Troisième question : la prise en compte de l’atténuation naturelle
La non-prise en compte de l'atténuation naturelle aboutit souvent à surestimer de façon très importante les distances de migration des pollutions et les teneurs en composés dissous.
Les cartes des figures 9 et 10 montrent la différence qui existe entre la simulation prédictive d'un panache de pollution sans prise en compte de l'atténuation naturelle, et celle qui la prend en compte.

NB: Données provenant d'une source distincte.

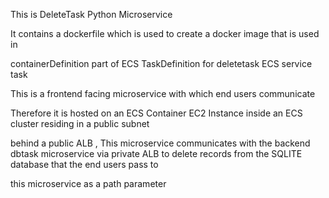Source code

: This is DeleteTask Python Microservice

It contains a dockerfile which is used to create a docker image that is used in

containerDefinition part of ECS TaskDefinition for deletetask ECS service task

This is a frontend facing microservice with which end users communicate 

Therefore it is hosted on an ECS Container EC2 Instance inside an ECS cluster residing in a public subnet

behind a public ALB , This microservice communicates with the backend dbtask microservice via private ALB to delete records from the SQLITE database that the end users pass to 

this microservice as a path parameter 

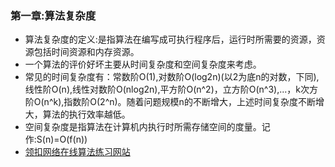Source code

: ### 第一章:算法复杂度
- 算法复杂度的定义:是指算法在编写成可执行程序后，运行时所需要的资源，资源包括时间资源和内存资源。
- 一个算法的评价好坏主要从时间复杂度和空间复杂度来考虑。
- 常见的时间复杂度有：常数阶O(1),对数阶O(log2n)(以2为底n的对数，下同),线性阶O(n),线性对数阶O(nlog2n),平方阶O(n^2)，立方阶O(n^3),...，k次方阶O(n^k),指数阶O(2^n)。随着问题规模n的不断增大，上述时间复杂度不断增大，算法的执行效率越低。
- 空间复杂度是指算法在计算机内执行时所需存储空间的度量。记作:S(n)=O(f(n))
- [领扣网络在线算法练习网站](http://https://leetcode-cn.com/)
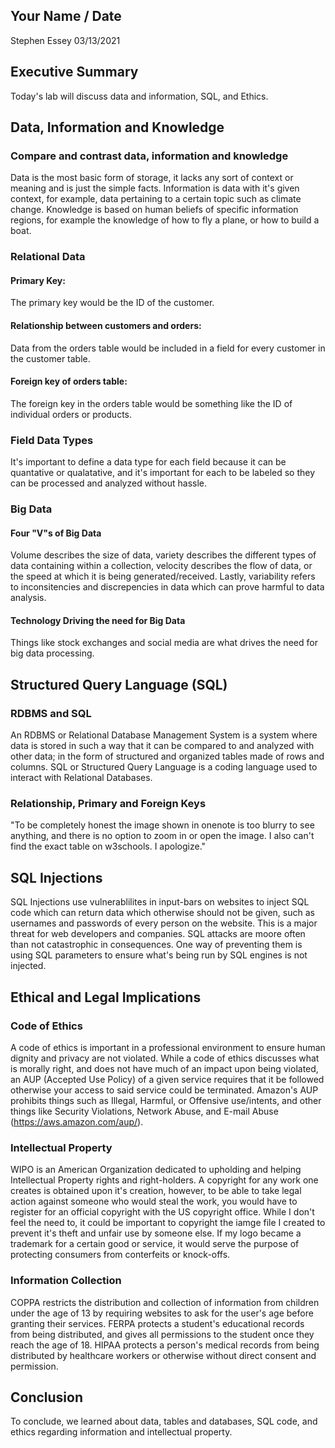 ## Your Name / Date
Stephen Essey 03/13/2021
## Executive Summary 
Today's lab will discuss data and information, SQL, and Ethics.
## Data, Information and Knowledge
### Compare and contrast data, information and knowledge
Data is the most basic form of storage, it lacks any sort of context or meaning and is just the simple facts. Information is data with it's given context, for example, data pertaining to a certain topic such as climate change. Knowledge is based on human beliefs of specific information regions, for example the knowledge of how to fly a plane, or how to build a boat.
### Relational Data
#### Primary Key:
The primary key would be the ID of the customer.
#### Relationship between customers and orders:
Data from the orders table would be included in a field for every customer in the customer table.
#### Foreign key of orders table:
The foreign key in the orders table would be something like the ID of individual orders or products.
### Field Data Types
It's important to define a data type for each field because it can be quantative or qualatative, and it's important for each to be labeled so they can be processed and analyzed without hassle.
### Big Data
#### Four "V"s of Big Data
Volume describes the size of data, variety describes the different types of data containing within a collection, velocity describes the flow of data, or the speed at which it is being generated/received. Lastly, variability refers to inconsitencies and discrepencies in data which can prove harmful to data analysis.
#### Technology Driving the need for Big Data
Things like stock exchanges and social media are what drives the need for big data processing.
## Structured Query Language (SQL) 
### RDBMS and SQL
An RDBMS or Relational Database Management System is a system where data is stored in such a way that it can be compared to and analyzed with other data; in the form of structured and organized tables made of rows and columns. SQL or Structured Query Language is a coding language used to interact with Relational Databases.
### Relationship, Primary and Foreign Keys
"To be completely honest the image shown in onenote is too blurry to see anything, and there is no option to zoom in or open the image. I also can't find the exact table on w3schools. I apologize."
## SQL Injections
SQL Injections use vulnerablilites in input-bars on websites to inject SQL code which can return data which otherwise should not be given, such as usernames and passwords of every person on the website. This is a major threat for web developers and companies. SQL attacks are moore often than not catastrophic in consequences. One way of preventing them is using SQL parameters to ensure what's being run by SQL engines is not injected.
## Ethical and Legal Implications
### Code of Ethics
A code of ethics is important in a professional environment to ensure human dignity and privacy are not violated. While a code of ethics discusses what is morally right, and does not have much of an impact upon being violated, an AUP (Accepted Use Policy) of a given service requires that it be followed otherwise your access to said service could be terminated. Amazon's AUP prohibits things such as Illegal, Harmful, or Offensive use/intents, and other things like Security Violations, Network Abuse, and E-mail Abuse (https://aws.amazon.com/aup/).
### Intellectual Property
WIPO is an American Organization dedicated to upholding and helping Intellectual Property rights and right-holders. A copyright for any work one creates is obtained upon it's creation, however, to be able to take legal action against someone who would steal the work, you would have to register for an official copyright with the US copyright office. While I don't feel the need to, it could be important to copyright the iamge file I created to prevent it's theft and unfair use by someone else. If my logo became a trademark for a certain good or service, it would serve the purpose of protecting consumers from conterfeits or knock-offs.
### Information Collection
COPPA restricts the distribution and collection of information from children under the age of 13 by requiring websites to ask for the user's age before granting their services. FERPA protects a student's educational records from being distributed, and gives all permissions to the student once they reach the age of 18. HIPAA protects a person's medical records from being distributed by healthcare workers or otherwise without direct consent and permission.
## Conclusion
To conclude, we learned about data, tables and databases, SQL code, and ethics regarding information and intellectual property.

Le calage et les mesures de terrain indiquent que c’est la seconde simulation qui rend compte de la réalité observée.
À l'inverse, ne pas prendre en compte l'atténuation naturelle conduit à sous-estimer la présence de composés dérivés ou métabolites, dont certains peuvent avoir une toxicité notable (la dégradation du Trichloroéthylène aboutissant à l’apparition de chlorure de vinyle en est l'exemple le plus souvent cité).
Pour ces raisons, il faut :
- • s'attacher à mesurer lors des reconnaissances tous les indices qui peuvent prouver et quantifier les phénomènes d’atténuation naturelle : consommation d'oxygène dissous, réduction des nitrates et des sulfates, présence de forme particulière de métaux, dosage des métabolites ;
- • utiliser des modèles qui permettent de prendre en compte de façon réaliste ces phénomènes dans les prédictions.
Il est utile de préciser que, quand il s'agit de polluants minéraux, les phénomènes ne sont pas de même nature que dans le cas de composés organiques : ce sont les équilibres thermo-dynamiques au sein des aquifères, les équilibres entre formes dissoutes et la matrice qui jouent. Dans une nappe captive en conditions anaérobies, une pollution par nitrates peut disparaître entièrement ; les ions de métaux toxiques peuvent précipiter et être rendus non mobiles en passant d'un aquifère de sables quartzitiques à des calcaires.